The so-called GloMEEP project, formally designated “Transforming the Global Maritime Transport Industry towards a Low Carbon Future through Improved Energy Efficiency”, will focus in particular on building capacity to implement technical and operational measures in developing countries, where shipping is increasingly concentrated. The aim is to promote a low-carbon maritime sector, in order to minimize the adverse impacts of shipping emissions on climate change, ocean acidification and local air quality.
A particularly interesting aspect of the project is its expected role in catalysing an innovative public-private sector partnership within the project framework, though a new Global Industry Alliance (GIA) for maritime energy efficiency. Participation is anticipated from leading private sector companies, including classification societies, ship builders, ship owners, ship operators, marine equipment suppliers, port operators, and marine consultancy and management system providers.
IMO will execute this GEF-funded GloMEEP project in partnership with UNDP. Ten IMO Member States have signed up to the GloMEEP project as lead pilot countries: Argentina, China, Georgia, India, Jamaica, Malaysia, Morocco, Panama, Philippines and South Africa.
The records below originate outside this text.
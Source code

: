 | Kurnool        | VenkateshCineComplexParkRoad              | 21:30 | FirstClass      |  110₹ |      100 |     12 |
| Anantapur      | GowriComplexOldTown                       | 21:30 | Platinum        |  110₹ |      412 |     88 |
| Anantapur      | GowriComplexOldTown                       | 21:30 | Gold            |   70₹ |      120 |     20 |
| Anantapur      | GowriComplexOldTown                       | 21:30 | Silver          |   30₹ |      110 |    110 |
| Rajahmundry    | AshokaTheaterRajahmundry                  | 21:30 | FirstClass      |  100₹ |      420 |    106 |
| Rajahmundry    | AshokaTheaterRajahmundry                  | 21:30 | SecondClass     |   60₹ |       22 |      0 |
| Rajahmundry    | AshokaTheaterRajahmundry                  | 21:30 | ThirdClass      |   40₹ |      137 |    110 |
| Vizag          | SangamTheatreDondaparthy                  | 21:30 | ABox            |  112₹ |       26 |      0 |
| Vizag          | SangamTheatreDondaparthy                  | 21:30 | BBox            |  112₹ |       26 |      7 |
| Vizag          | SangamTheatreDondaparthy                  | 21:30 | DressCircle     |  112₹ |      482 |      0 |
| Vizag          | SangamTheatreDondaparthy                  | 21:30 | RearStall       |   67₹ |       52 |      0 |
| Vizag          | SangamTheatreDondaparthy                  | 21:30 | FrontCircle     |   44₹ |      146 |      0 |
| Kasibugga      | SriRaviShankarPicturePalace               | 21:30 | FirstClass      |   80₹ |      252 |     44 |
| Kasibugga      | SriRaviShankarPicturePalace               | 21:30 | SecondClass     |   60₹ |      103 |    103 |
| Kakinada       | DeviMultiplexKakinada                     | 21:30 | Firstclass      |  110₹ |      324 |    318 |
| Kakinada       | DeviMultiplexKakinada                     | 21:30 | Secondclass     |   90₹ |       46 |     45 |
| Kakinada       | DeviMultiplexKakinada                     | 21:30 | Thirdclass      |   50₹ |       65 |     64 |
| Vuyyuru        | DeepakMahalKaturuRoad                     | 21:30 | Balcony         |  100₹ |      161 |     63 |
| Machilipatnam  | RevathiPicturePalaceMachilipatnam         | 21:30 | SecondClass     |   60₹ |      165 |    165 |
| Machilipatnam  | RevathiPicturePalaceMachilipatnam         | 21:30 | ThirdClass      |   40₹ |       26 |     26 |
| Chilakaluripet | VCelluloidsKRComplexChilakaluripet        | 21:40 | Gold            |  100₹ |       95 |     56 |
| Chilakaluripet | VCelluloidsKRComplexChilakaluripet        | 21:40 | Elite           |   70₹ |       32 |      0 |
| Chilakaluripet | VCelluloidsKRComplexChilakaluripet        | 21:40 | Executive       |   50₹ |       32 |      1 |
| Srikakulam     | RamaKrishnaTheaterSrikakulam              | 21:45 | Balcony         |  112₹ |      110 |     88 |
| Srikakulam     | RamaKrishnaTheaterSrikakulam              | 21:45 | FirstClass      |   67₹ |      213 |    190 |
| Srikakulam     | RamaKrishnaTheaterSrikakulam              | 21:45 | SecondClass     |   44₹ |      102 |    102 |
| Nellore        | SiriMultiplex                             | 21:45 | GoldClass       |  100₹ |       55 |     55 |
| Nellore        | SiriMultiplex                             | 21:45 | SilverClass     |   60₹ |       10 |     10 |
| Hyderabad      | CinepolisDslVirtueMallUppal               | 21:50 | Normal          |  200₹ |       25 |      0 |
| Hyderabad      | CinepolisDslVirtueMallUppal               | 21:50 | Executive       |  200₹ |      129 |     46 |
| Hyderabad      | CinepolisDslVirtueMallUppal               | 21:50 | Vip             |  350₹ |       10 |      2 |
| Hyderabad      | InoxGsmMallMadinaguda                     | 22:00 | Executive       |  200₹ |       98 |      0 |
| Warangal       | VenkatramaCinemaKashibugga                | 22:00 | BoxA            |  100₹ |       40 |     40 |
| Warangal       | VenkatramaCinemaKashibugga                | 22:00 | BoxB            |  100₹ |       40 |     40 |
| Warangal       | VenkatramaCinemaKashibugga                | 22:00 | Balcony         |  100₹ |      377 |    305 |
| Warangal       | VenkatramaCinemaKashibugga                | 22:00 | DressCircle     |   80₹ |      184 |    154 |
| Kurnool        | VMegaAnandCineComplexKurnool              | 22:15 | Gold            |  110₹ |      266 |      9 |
The lead pilot countries will be supported in taking a fast-track approach to pursuing relevant legal, policy and institutional reforms, driving national and regional government action and industry innovation to support the effective implementation of IMO’s energy efficiency requirements.
Besides the GEF financing for GloMEEP, other funds will be mobilized in the form of in-kind and financial donations, to a projected total of some US$13.8 million.
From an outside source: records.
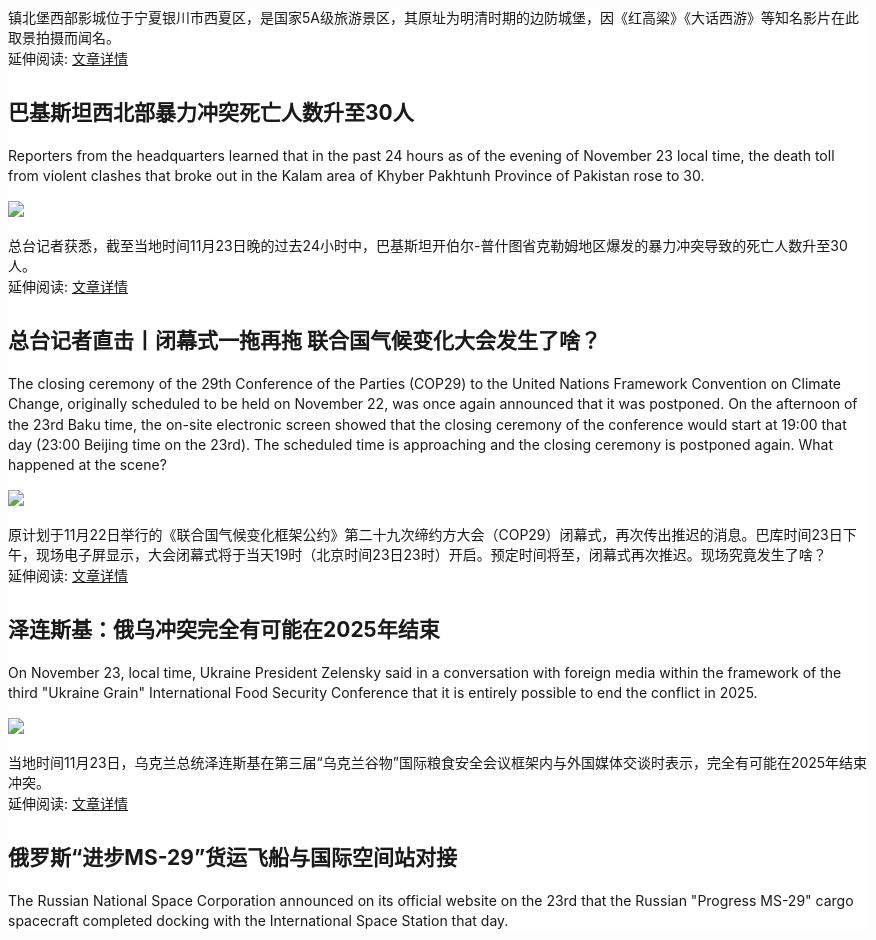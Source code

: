 镇北堡西部影城位于宁夏银川市西夏区，是国家5A级旅游景区，其原址为明清时期的边防城堡，因《红高粱》《大话西游》等知名影片在此取景拍摄而闻名。   
延伸阅读: [文章详情](https://news.cctv.com/2024/11/24/ARTIJiJMVlk9q7oWlJshVGd7241123.shtml)   

<qrcode title="文化中国行｜贺兰山边的镇北堡西部影城" image="https://p3.img.cctvpic.com/photoworkspace/2024/11/23/2024112323082194939.jpg" />   

## 巴基斯坦西北部暴力冲突死亡人数升至30人   
Reporters from the headquarters learned that in the past 24 hours as of the evening of November 23 local time, the death toll from violent clashes that broke out in the Kalam area of Khyber Pakhtunh Province of Pakistan rose to 30.   

<img src="https://p4.img.cctvpic.com/photoworkspace/2024/11/24/2024112405214663676.jpg" />   

总台记者获悉，截至当地时间11月23日晚的过去24小时中，巴基斯坦开伯尔-普什图省克勒姆地区爆发的暴力冲突导致的死亡人数升至30人。   
延伸阅读: [文章详情](https://news.cctv.com/2024/11/24/ARTI755pu6Rj0aRlAD0rPBhw241124.shtml)   

<qrcode title="巴基斯坦西北部暴力冲突死亡人数升至30人" image="https://p4.img.cctvpic.com/photoworkspace/2024/11/24/2024112405214663676.jpg" />   

## 总台记者直击丨闭幕式一拖再拖 联合国气候变化大会发生了啥？   
The closing ceremony of the 29th Conference of the Parties (COP29) to the United Nations Framework Convention on Climate Change, originally scheduled to be held on November 22, was once again announced that it was postponed. On the afternoon of the 23rd Baku time, the on-site electronic screen showed that the closing ceremony of the conference would start at 19:00 that day (23:00 Beijing time on the 23rd). The scheduled time is approaching and the closing ceremony is postponed again. What happened at the scene?   

<img src="https://p1.img.cctvpic.com/photoworkspace/2024/11/24/2024112404063983650.jpg" />   

原计划于11月22日举行的《联合国气候变化框架公约》第二十九次缔约方大会（COP29）闭幕式，再次传出推迟的消息。巴库时间23日下午，现场电子屏显示，大会闭幕式将于当天19时（北京时间23日23时）开启。预定时间将至，闭幕式再次推迟。现场究竟发生了啥？   
延伸阅读: [文章详情](https://news.cctv.com/2024/11/24/ARTIT8Hb38UZAZdkvrf6EmSM241124.shtml)   

<qrcode title="总台记者直击丨闭幕式一拖再拖 联合国气候变化大会发生了啥？" image="https://p1.img.cctvpic.com/photoworkspace/2024/11/24/2024112404063983650.jpg" />   

## 泽连斯基：俄乌冲突完全有可能在2025年结束   
On November 23, local time, Ukraine President Zelensky said in a conversation with foreign media within the framework of the third "Ukraine Grain" International Food Security Conference that it is entirely possible to end the conflict in 2025.   

<img src="https://p4.img.cctvpic.com/photoworkspace/2024/11/24/2024112403592559618.jpg" />   

当地时间11月23日，乌克兰总统泽连斯基在第三届“乌克兰谷物”国际粮食安全会议框架内与外国媒体交谈时表示，完全有可能在2025年结束冲突。   
延伸阅读: [文章详情](https://news.cctv.com/2024/11/24/ARTIiOh4DgshC2NS9oti0ltj241124.shtml)   

<qrcode title="泽连斯基：俄乌冲突完全有可能在2025年结束" image="https://p4.img.cctvpic.com/photoworkspace/2024/11/24/2024112403592559618.jpg" />   

## 俄罗斯“进步MS-29”货运飞船与国际空间站对接   
The Russian National Space Corporation announced on its official website on the 23rd that the Russian "Progress MS-29" cargo spacecraft completed docking with the International Space Station that day.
A number of events related to the implementation of the GloMEEP project are expected to be held alongside the two-day inaugural Future-Ready Shipping 2015 Conference, the joint IMO-Singapore International Conference on Maritime Technology Transfer and Capacity Building, to be held in Singapore on 28-29 September 2015. The conference will gather maritime leaders to discuss ways forward in encouraging the uptake of energy-efficient ship technologies. It is envisaged that the official launch and commissioning of the GloMEEP project and associated global project task force and inception meetings will be held during and after the conference.
Mandatory technical and operational energy-efficiency measures were adopted by Parties to Annex VI of the International Convention for the Prevention of Pollution from Ships (MARPOL) in July 2011 and they entered into force on 1 January 2013. These regulations make mandatory the Energy Efficiency Design Index (EEDI) for certain types of new ships, and the Ship Energy Efficiency Management Plan (SEEMP) for all ships. Since the entry into force of the regulations on energy efficiency for ships in 2013, further work has been undertaken to extend the scope of application of the EEDI to include several additional ship types, to further develop guidelines to support uniform implementation, and to promote technology transfer.
IMO’s third study on greenhouse gas emissions from ships (2014) estimates that international shipping emitted 796 million tonnes of carbon dioxide (CO2) in 2012, down from 885 million tonnes in 2007. This represented 2.2% of the global emissions of CO2 in 2012, down from 2.8% in 2007. However, the study’s “business as usual” scenarios forecast a growth in CO2 emissions for international maritime transport of between 50% to 250% in the period to 2050, depending on future economic and energy developments.